Brassed Off - Blog from Seren Sandham-Davies
As Brassed Off draws to a close this Saturday I thought now would be a good time to complete my blog sequel.
I promised in my previous blog to discuss some of the processes I experienced in rehearsals which have proven to be useful in developing my character. Our director, Sarah Brigham, introduced me to the ‘actioning’ technique which makes the intention behind every line clearer. Prior to rehearsals, Sarah lent me ‘Actions: The Actors’ Thesaurus’ by Caldron and Lloyd-Williams. I would highly recommend any aspiring actors to take a look at it!! In rehearsals we also explored physicalising some of the scenes between my character Gloria and Adam Horvath’s character Andy. We spoke the lines whilst either pushing the other person away or pulling them closer. By physicalising these scenes we were able to clarify the thoughts of each character and understand whether they were in conflict or attempting to resolve the situation.

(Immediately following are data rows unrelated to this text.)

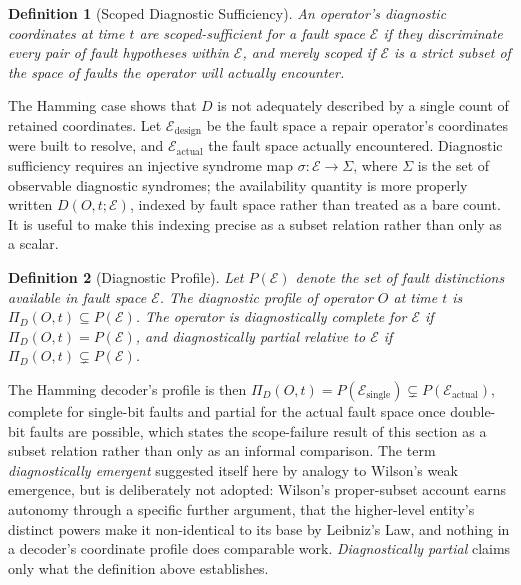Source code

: \documentclass[11pt]{article}
\newtheorem{definition}{Definition}[section]
\begin{document}
\begin{definition}[Scoped Diagnostic Sufficiency]
An operator's diagnostic coordinates at time $t$ are scoped-sufficient for a fault space $\mathcal{E}$ if they discriminate every pair of fault hypotheses within $\mathcal{E}$, and merely scoped if $\mathcal{E}$ is a strict subset of the space of faults the operator will actually encounter.
\end{definition}

The Hamming case shows that $D$ is not adequately described by a single count of retained coordinates. Let $\mathcal{E}_{\text{design}}$ be the fault space a repair operator's coordinates were built to resolve, and $\mathcal{E}_{\text{actual}}$ the fault space actually encountered. Diagnostic sufficiency requires an injective syndrome map $\sigma : \mathcal{E} \to \Sigma$, where $\Sigma$ is the set of observable diagnostic syndromes; the availability quantity is more properly written $D(O,t;\mathcal{E})$, indexed by fault space rather than treated as a bare count. It is useful to make this indexing precise as a subset relation rather than only as a scalar.

\begin{definition}[Diagnostic Profile]
Let $P(\mathcal{E})$ denote the set of fault distinctions available in fault space $\mathcal{E}$. The diagnostic profile of operator $O$ at time $t$ is $\Pi_D(O,t) \subseteq P(\mathcal{E})$. The operator is diagnostically complete for $\mathcal{E}$ if $\Pi_D(O,t) = P(\mathcal{E})$, and diagnostically partial relative to $\mathcal{E}$ if $\Pi_D(O,t) \subsetneq P(\mathcal{E})$.
\end{definition}

The Hamming decoder's profile is then $\Pi_D(O,t) = P(\mathcal{E}_{\text{single}}) \subsetneq P(\mathcal{E}_{\text{actual}})$, complete for single-bit faults and partial for the actual fault space once double-bit faults are possible, which states the scope-failure result of this section as a subset relation rather than only as an informal comparison. The term \emph{diagnostically emergent} suggested itself here by analogy to Wilson's weak emergence, but is deliberately not adopted: Wilson's proper-subset account earns autonomy through a specific further argument, that the higher-level entity's distinct powers make it non-identical to its base by Leibniz's Law, and nothing in a decoder's coordinate profile does comparable work. \emph{Diagnostically partial} claims only what the definition above establishes.
\end{document}
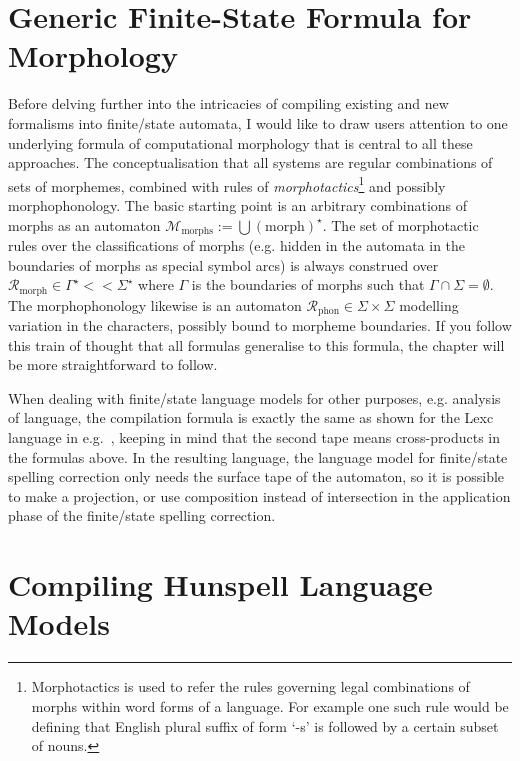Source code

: \documentclass[officiallayout]{unihelcompling}
\begin{document}
\section{Generic Finite-State Formula for Morphology}
\label{sec:generic}

Before delving further into the intricacies of compiling existing and new
formalisms into finite\-/state automata, I would like to draw users attention
to one underlying formula of computational morphology that is central to all
these approaches. The conceptualisation that all systems are regular
combinations of sets of morphemes, combined with rules of
\emph{morphotactics}\footnote{Morphotactics is used to refer the rules
    governing legal combinations of morphs within word forms of a language. For
example one such rule would be defining that English plural suffix of form `-s'
is followed by a certain subset of nouns.} and possibly morphophonology.  The
basic starting point is an arbitrary combinations of morphs as an automaton
$\mathcal{M}_{\mathrm{morphs}} := \bigcup ({\mathrm{morph}})^\star$. The set of
morphotactic rules over the classifications of morphs (e.g. hidden in the
automata in the boundaries of morphs as special symbol arcs) is always
construed over $\mathcal{R}_{\mathrm{morph}} \in \Gamma^\star << \Sigma^\star$
where $\Gamma$ is the boundaries of morphs such that $\Gamma \cap \Sigma =
\emptyset$. The morphophonology likewise is an automaton
$\mathcal{R}_{\mathrm{phon}} \in \Sigma \times \Sigma$ modelling variation in
the characters, possibly bound to morpheme boundaries. If you follow this train
of thought that all formulas generalise to this formula, the chapter will be
more straightforward to follow.

When dealing with finite\-/state language models for other purposes, e.g.
analysis of language, the compilation formula is exactly the same as shown for
the Lexc language in e.g.~\citet{linden2009hfst}, keeping in mind that the
second tape means cross-products in the formulas above. In the resulting
language, the language model for finite\-/state spelling correction only needs
the surface tape of the automaton, so it is possible to make a projection, or
use composition instead of intersection in the application phase of the
finite\-/state spelling correction.

\section{Compiling Hunspell Language Models}
\label{sec:Hunspell}
\end{document}

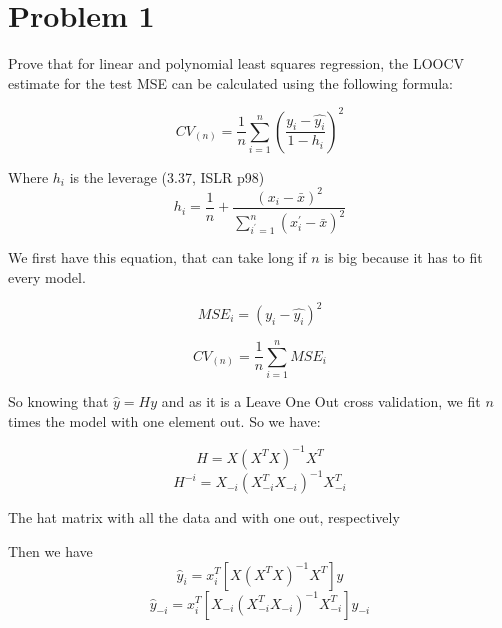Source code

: \section*{Problem 1}


\noindent Prove that for linear and polynomial least squares regression, the LOOCV estimate for the test MSE can be calculated using the following formula: 


\begin{equation}
\label{LOOCV_shortcut}
CV_{(n)} = \frac{1}{n} \sum_{i = 1}^{n}\left( \frac{y_i - \hat{y_i}}{1 - h_i} \right)^2
\end{equation}

\noindent Where $ h_i $ is the leverage (3.37, ISLR p98)
\begin{equation}
\label{leverage}
h_i = \frac{1}{n} + \frac{(x_i - \bar{x})^2}{\sum_{i^{'} = 1}^{n} (x_i^{'} - \bar{x})^2}
\end{equation}


\noindent We first have this equation, that can take long if $n$ is big because it has to fit every model.

\[ MSE_i = (y_i - \hat{y_i})^2 \]

\[ CV_{(n)} = \frac{1}{n} \sum_{i = 1}^{n} MSE_i \]









\noindent So knowing that $ \hat{y} = Hy $ and as it is a Leave One Out cross validation, we fit $ n $ times the model with one element out. So we have:


\[ H = X(X^T X)^{-1} X^T \]
\[ H^{-i} = X_{-i}(X^T_{-i} X_{-i})^{-1} X^T_{-i} \]

\noindent The hat matrix with all the data and with one out, respectively

\noindent Then we have
\[ \hat{y}_i = x_i^T [X(X^T X)^{-1} X^T]y \] 
\[ \hat{y}_{-i} = x_i^T [X_{-i}(X_{-i}^T X_{-i})^{-1} X_{-i}^T]y_{-i} \]

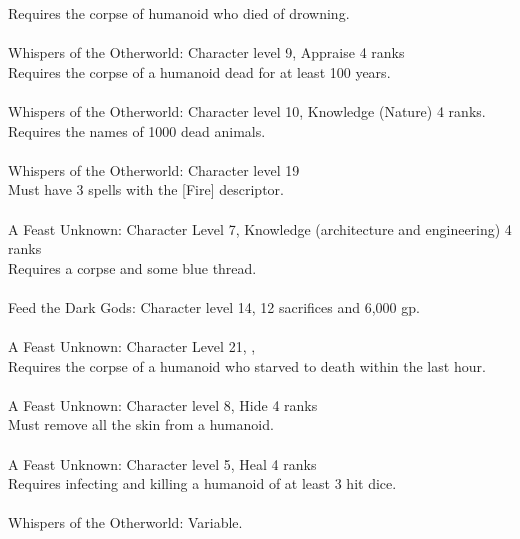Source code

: \begin{multicols}{2}
\begin{small}
Requires the corpse of humanoid who died of drowning.\\
\\
Whispers of the Otherworld: Character level 9, Appraise 4 ranks\\
Requires the corpse of a humanoid dead for at least 100 years.\\
\\
Whispers of the Otherworld: Character level 10, Knowledge (Nature) 4 ranks.\\
Requires the names of 1000 dead animals.\\
\\
Whispers of the Otherworld: Character level 19\\
Must have 3 spells with the [Fire] descriptor.\\
\\
A Feast Unknown: Character Level 7, Knowledge (architecture and engineering) 4 ranks\\
Requires a corpse and some blue thread.\\
\\
Feed the Dark Gods: Character level 14, 12 sacrifices and 6,000 gp.\\
\\
A Feast Unknown: Character Level 21, , \\
Requires the corpse of a humanoid who starved to death within the last hour.\\
\\
A Feast Unknown: Character level 8, Hide 4 ranks\\
Must remove all the skin from a humanoid.\\
\\
A Feast Unknown: Character level 5, Heal 4 ranks\\
Requires infecting and killing a humanoid of at least 3 hit dice.\\
\\
Whispers of the Otherworld: Variable.\\
\\

\end{small}
\end{multicols}
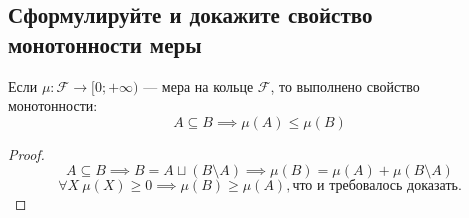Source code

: 
\subsection{Сформулируйте и докажите свойство монотонности меры}
        
    Если $\mu : \mathcal{F} \to [0; +\infty)$ --- мера на кольце $\mathcal{F}$, 
    то выполнено свойство монотонности:
    \[ A \subseteq B \implies \mu(A) \le \mu(B) \]
    \begin{proof}
        \[ A \subseteq B \implies B = A \sqcup (B \setminus A) \implies \mu(B)
        = \mu(A) + \mu(B \setminus A) \]
        \[ \forall X\: \mu(X) \ge 0 \implies \mu(B) \ge \mu(A), \text{что и требовалось доказать}. \]
    \end{proof}

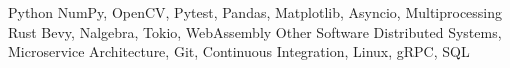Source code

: \begin{cvskills}
    \cvskill
       {Python}
       {NumPy, OpenCV, Pytest, Pandas, Matplotlib, Asyncio, Multiprocessing}
    \cvskill
       {Rust}
       {Bevy, Nalgebra, Tokio, WebAssembly}
    \cvskill
       {Other Software}
       {Distributed Systems, Microservice Architecture, Git, Continuous Integration, Linux, gRPC, SQL}
\end{cvskills}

Before we knew it we were into tech week. This is when we transfer the work from the rehearsal space into the theatre itself and marry it with sound, lighting, scenery and costume. Witnessing the set for the first time was very special . We had an idea what the set would look like as we were shown a small scale model on the first day of rehearsals but to see it in reality was another thing entirely. Technical weeks are notoriously long and emotions usually run high. Thankfully, ours went relatively smoothly. We ended the technical week with three dress rehearsals then we were on stage for the sold out previews and performing to the wonderfully warm Derby audiences.
The show has been so well received and the reactions overwhelming. The feedback from audience members in the foyer after the show, on Twitter and even people approaching me during my food shop in Sainsbury’s has shown what an impact the play has had. It’s a story which people can relate to and a period in recent history which many members of the audience have experienced. We had a post show discussion last week conducted by ex-miners and miners' wives. Their own stories and experiences were not dissimilar to those of the characters on stage. To be able to represent something real and portray the plight of those involved in this crisis has been a sobering experience. The current political climate with public services under threat and attempts being made to dismantle unions makes the play probably more relevant now than when the film was first released in the 90's.
As the curtain is about to fall on Brassed Off I have been reflecting on what a wonderful seven weeks I have spent here in Derby. The theatre must be one of the friendliest in Britain. Everyone is passionate about their roles and the theatre's dedication to education and inclusion makes it a really vibrant and exciting place to work. The cast and crew become a family in this short period of time and I am already dreading goodbyes! Alas, all good things must come to an end!